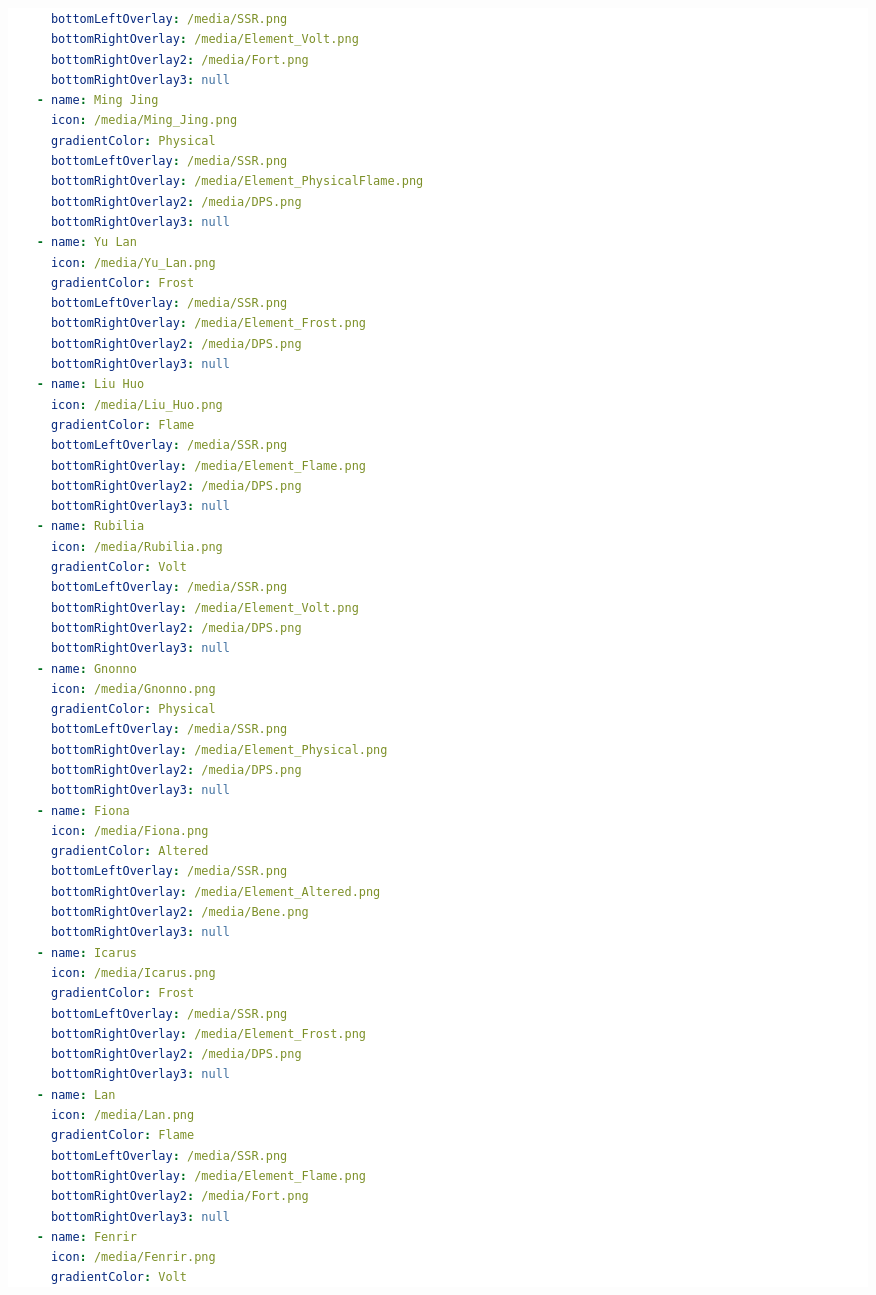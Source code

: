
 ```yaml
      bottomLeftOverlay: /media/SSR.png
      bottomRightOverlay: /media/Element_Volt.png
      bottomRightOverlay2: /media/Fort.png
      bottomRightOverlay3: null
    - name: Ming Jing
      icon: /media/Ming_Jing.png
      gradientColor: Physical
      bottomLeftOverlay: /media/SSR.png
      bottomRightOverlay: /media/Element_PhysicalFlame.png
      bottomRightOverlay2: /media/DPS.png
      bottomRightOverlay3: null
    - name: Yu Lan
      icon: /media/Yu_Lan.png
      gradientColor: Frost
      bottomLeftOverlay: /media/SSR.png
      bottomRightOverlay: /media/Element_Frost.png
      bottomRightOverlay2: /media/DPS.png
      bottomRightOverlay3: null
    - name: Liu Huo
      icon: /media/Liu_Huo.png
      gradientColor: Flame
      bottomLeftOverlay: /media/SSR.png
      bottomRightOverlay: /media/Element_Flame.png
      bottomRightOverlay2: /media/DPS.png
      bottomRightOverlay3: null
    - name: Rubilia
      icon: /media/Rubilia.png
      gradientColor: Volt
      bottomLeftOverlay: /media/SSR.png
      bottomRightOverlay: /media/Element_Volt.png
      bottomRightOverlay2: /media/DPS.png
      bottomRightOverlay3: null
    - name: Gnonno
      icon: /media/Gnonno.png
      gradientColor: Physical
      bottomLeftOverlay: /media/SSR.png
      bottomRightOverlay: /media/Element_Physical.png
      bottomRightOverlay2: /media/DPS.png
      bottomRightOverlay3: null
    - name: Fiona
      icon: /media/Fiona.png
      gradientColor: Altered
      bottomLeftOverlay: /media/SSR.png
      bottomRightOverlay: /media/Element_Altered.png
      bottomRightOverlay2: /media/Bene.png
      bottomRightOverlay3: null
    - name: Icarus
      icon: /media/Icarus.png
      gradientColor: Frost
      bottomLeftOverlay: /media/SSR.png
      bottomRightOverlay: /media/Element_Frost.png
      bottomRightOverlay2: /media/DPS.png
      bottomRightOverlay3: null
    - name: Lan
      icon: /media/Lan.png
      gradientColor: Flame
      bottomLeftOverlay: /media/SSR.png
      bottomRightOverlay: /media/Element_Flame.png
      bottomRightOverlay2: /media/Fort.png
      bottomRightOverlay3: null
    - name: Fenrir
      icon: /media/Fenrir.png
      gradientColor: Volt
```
::::
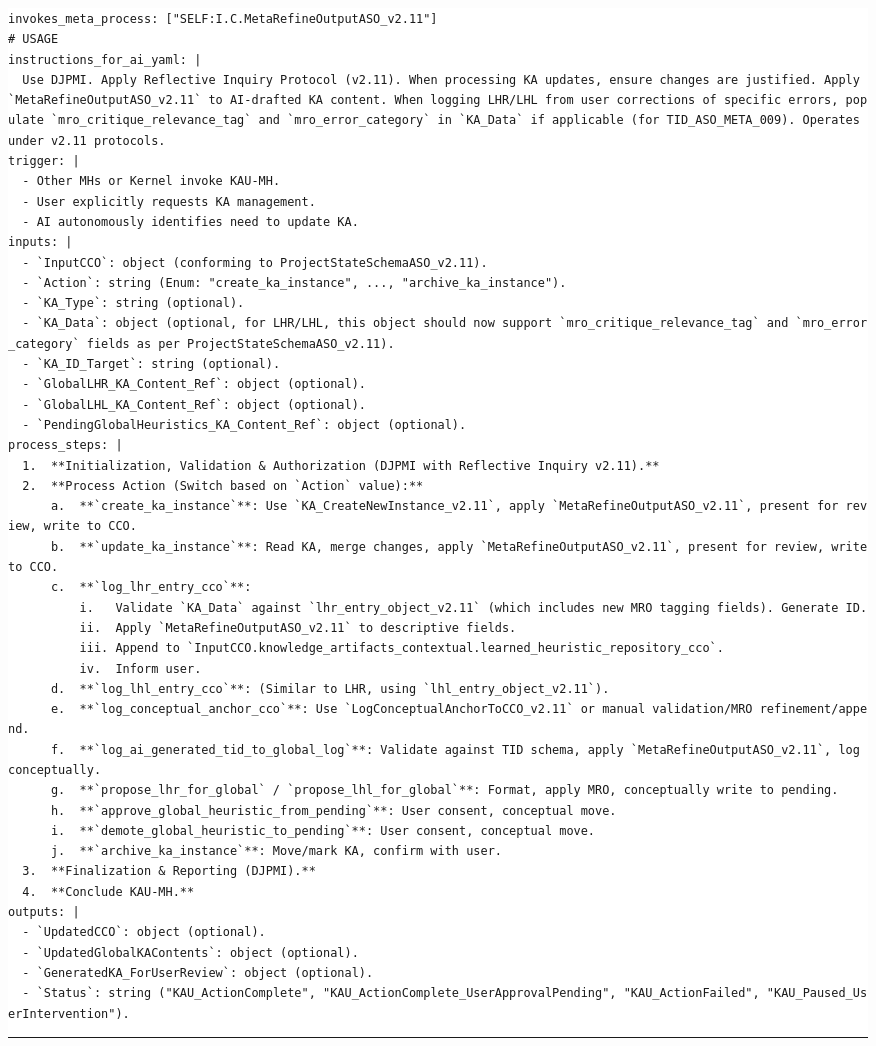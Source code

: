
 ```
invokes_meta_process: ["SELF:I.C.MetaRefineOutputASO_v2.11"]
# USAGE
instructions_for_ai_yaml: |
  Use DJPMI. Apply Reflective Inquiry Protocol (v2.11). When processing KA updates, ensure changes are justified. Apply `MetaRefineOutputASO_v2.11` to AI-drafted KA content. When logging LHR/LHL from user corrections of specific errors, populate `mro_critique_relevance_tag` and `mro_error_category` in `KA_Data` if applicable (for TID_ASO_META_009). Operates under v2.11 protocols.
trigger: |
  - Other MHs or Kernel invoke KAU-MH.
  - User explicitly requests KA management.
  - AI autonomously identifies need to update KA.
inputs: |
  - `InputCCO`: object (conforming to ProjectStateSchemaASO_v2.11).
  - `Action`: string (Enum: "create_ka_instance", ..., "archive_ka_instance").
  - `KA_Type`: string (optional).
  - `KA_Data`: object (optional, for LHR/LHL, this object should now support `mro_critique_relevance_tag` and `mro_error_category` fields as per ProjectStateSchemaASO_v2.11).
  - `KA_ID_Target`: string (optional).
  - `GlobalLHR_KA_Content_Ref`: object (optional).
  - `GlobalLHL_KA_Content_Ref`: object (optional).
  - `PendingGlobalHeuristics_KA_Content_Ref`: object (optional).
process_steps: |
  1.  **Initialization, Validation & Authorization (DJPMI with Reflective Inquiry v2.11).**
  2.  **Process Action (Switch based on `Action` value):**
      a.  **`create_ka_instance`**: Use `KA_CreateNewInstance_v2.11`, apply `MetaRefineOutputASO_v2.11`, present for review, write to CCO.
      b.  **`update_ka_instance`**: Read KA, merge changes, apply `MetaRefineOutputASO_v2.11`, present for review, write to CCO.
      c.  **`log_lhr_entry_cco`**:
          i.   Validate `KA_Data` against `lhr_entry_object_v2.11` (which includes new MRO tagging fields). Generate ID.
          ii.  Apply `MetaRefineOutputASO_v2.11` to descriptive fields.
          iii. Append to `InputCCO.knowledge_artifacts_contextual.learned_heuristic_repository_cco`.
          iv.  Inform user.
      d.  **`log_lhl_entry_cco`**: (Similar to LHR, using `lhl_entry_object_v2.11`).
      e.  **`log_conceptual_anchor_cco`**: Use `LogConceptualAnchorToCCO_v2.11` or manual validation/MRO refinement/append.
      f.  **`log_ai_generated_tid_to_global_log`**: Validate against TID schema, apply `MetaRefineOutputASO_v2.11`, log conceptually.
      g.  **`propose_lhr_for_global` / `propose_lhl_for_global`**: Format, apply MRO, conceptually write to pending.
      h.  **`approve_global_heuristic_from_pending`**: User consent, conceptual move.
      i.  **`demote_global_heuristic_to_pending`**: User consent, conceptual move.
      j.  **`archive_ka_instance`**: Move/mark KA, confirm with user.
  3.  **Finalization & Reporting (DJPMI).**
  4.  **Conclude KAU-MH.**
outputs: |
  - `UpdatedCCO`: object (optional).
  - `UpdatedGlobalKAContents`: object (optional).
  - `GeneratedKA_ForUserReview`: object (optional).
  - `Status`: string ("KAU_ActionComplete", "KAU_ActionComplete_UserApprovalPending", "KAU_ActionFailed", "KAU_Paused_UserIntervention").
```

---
::::
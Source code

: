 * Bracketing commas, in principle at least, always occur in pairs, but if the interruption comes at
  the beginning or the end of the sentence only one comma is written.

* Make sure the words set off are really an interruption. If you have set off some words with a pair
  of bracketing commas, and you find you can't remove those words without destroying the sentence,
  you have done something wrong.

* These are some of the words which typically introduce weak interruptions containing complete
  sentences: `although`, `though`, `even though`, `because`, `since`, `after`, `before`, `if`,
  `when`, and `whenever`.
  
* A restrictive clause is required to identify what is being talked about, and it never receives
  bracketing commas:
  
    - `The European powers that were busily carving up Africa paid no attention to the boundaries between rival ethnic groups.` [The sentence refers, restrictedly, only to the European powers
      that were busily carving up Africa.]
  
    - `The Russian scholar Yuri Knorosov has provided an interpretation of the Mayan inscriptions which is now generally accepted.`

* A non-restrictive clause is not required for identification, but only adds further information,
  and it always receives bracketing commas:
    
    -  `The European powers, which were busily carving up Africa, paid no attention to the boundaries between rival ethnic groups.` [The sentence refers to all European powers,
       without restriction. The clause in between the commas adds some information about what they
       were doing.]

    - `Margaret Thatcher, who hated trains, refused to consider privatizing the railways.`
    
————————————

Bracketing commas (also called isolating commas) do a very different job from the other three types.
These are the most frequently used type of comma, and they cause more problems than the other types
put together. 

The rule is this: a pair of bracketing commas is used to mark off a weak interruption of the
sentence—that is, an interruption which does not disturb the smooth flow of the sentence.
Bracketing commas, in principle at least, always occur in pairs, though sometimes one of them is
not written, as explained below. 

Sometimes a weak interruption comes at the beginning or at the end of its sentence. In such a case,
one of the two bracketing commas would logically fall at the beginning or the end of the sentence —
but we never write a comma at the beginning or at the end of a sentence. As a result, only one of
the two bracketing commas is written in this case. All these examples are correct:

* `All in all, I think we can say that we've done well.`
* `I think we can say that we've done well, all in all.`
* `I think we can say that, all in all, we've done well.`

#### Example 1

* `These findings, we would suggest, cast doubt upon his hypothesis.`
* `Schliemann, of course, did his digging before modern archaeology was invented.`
::::
PROBLEM REQUIREMENTS —
Look through the data above for the string "required" and copy every line where it appears.

EXERCISE OUTPUT —
* A restrictive clause is required to identify what is being talked about, and it never receives
* A non-restrictive clause is not required for identification, but only adds further information,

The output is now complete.